**Task prompt:** Each line in the listing below that holds "model" should be counted; reply with that number only.

**Data for processing:**
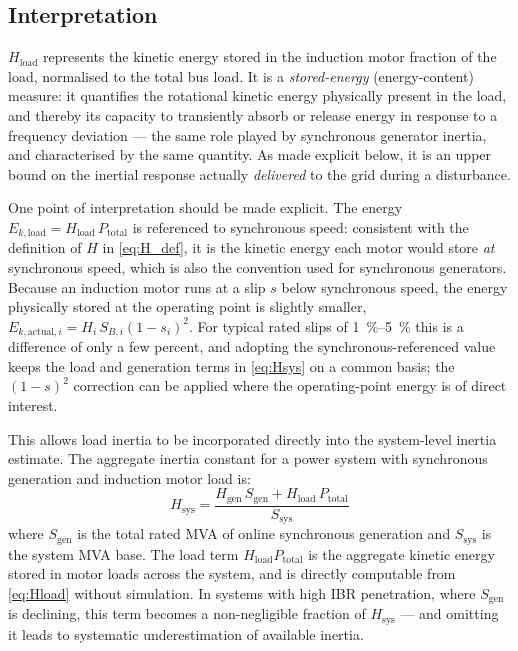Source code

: \documentclass[journal]{IEEEtran}
\begin{document}
\subsection{Interpretation}

$H_{\mathrm{load}}$ represents the kinetic energy stored in the induction motor fraction of the load, normalised to the total bus load. It is a \emph{stored-energy} (energy-content) measure: it quantifies the rotational kinetic energy physically present in the load, and thereby its capacity to transiently absorb or release energy in response to a frequency deviation --- the same role played by synchronous generator inertia, and characterised by the same quantity. As made explicit below, it is an upper bound on the inertial response actually \emph{delivered} to the grid during a disturbance.

One point of interpretation should be made explicit. The energy $E_{k,\mathrm{load}} = H_{\mathrm{load}}\,P_{\mathrm{total}}$ is referenced to synchronous speed: consistent with the definition of $H$ in \eqref{eq:H_def}, it is the kinetic energy each motor would store \emph{at} synchronous speed, which is also the convention used for synchronous generators. Because an induction motor runs at a slip $s$ below synchronous speed, the energy physically stored at the operating point is slightly smaller, $E_{k,\mathrm{actual},i} = H_i\,S_{B,i}(1-s_i)^2$. For typical rated slips of \SIrange{1}{5}{\percent} this is a difference of only a few percent, and adopting the synchronous-referenced value keeps the load and generation terms in \eqref{eq:Hsys} on a common basis; the $(1-s)^2$ correction can be applied where the operating-point energy is of direct interest.

This allows load inertia to be incorporated directly into the system-level inertia estimate. The aggregate inertia constant for a power system with synchronous generation and induction motor load is:
\begin{equation}
    H_{\mathrm{sys}} = \frac{H_{\mathrm{gen}}\, S_{\mathrm{gen}} + H_{\mathrm{load}}\, P_{\mathrm{total}}}{S_{\mathrm{sys}}}
    \label{eq:Hsys}
\end{equation}
where $S_{\mathrm{gen}}$ is the total rated MVA of online synchronous generation and $S_{\mathrm{sys}}$ is the system MVA base. The load term $H_{\mathrm{load}} P_{\mathrm{total}}$ is the aggregate kinetic energy stored in motor loads across the system, and is directly computable from \eqref{eq:Hload} without simulation. In systems with high IBR penetration, where $S_{\mathrm{gen}}$ is declining, this term becomes a non-negligible fraction of $H_{\mathrm{sys}}$ --- and omitting it leads to systematic underestimation of available inertia.
\end{document}
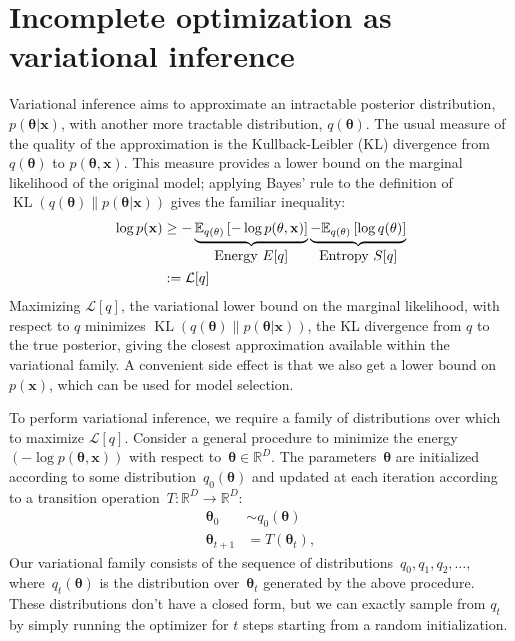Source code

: \documentclass[]{article}
\newcommand{\vx}{\mathbf{x}}
\newcommand{\expectargs}[2]{\mathbb{E}_{#1} \left[ {#2} \right]}
\newcommand{\varL}{\mathcal{L}}
\DeclareMathOperator{\KLop}{KL}
\newcommand{\KL}[2]{\KLop \left(#1 \middle \| #2 \right)}
\newcommand{\data}{\vx}
\newcommand{\params}{\mathbf{\theta}}
\newcommand{\trans}{T}
\newcommand{\jointdist}{p(\params , \data)}
\newcommand{\posterior}{p(\params | \data)}
\newcommand{\reals}{\mathbb{R}}
\begin{document}
\section{Incomplete optimization as variational inference}
\label{sec:techintro}
Variational inference \citep{wainwright2008graphical} 
aims to approximate an intractable posterior distribution, $\posterior$, with another more tractable distribution, $q(\params)$.
The usual measure of the quality of the approximation is the Kullback-Leibler (KL) divergence from $q(\params)$ to $\jointdist$.
This measure provides a lower bound on the marginal likelihood of the original model;
applying Bayes' rule to the definition of $\KL{q(\params)}{\posterior}$ gives the familiar inequality:
%
\begin{align}
\log p(\data)
& \geq - \underbrace{\expectargs{q(\params)}{ -\log \jointdist }}_{\textnormal{\normalsize Energy $E[q]$}}
         \underbrace{- \expectargs{q(\params)}{\log  q(\params)}}_{\textnormal{\normalsize Entropy $S[q]$}} \nonumber \\
& := \varL[q] \label{eq:varbound}
\end{align}
%
Maximizing $\varL[q]$, the variational lower bound on the marginal likelihood, with respect to $q$ minimizes $\KL{q(\params)}{\posterior}$, the KL divergence from $q$ to the true posterior, giving the closest approximation available within the variational family.
A convenient side effect is that we also get a lower bound on $p(\data)$, which can be used for model selection.

To perform variational inference, we require a family of distributions over which to maximize $\varL[q]$. 
Consider a general procedure to minimize the energy~$(-\log\jointdist)$ with respect to~${\params \in \reals^D}$.
The parameters~$\params$ are initialized according to some distribution~$q_0(\params)$ and updated at each iteration according to a transition operation~${\trans : \reals^D \rightarrow \reals^D}$:
%
\begin{align}
\params_0 &\sim q_0(\params) \nonumber \\
\params_{t + 1} &= \trans(\params_t), \nonumber
\end{align}
%
Our variational family consists of the sequence of distributions~$q_0, q_1, q_2, \ldots$,
where~$q_t(\params)$ is the distribution over~$\params_t$ generated by the above procedure.
These distributions don't have a closed form, but we can exactly sample from $q_t$ by simply running the optimizer for $t$ steps starting from a random initialization.
\end{document}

**Result of this task:** 2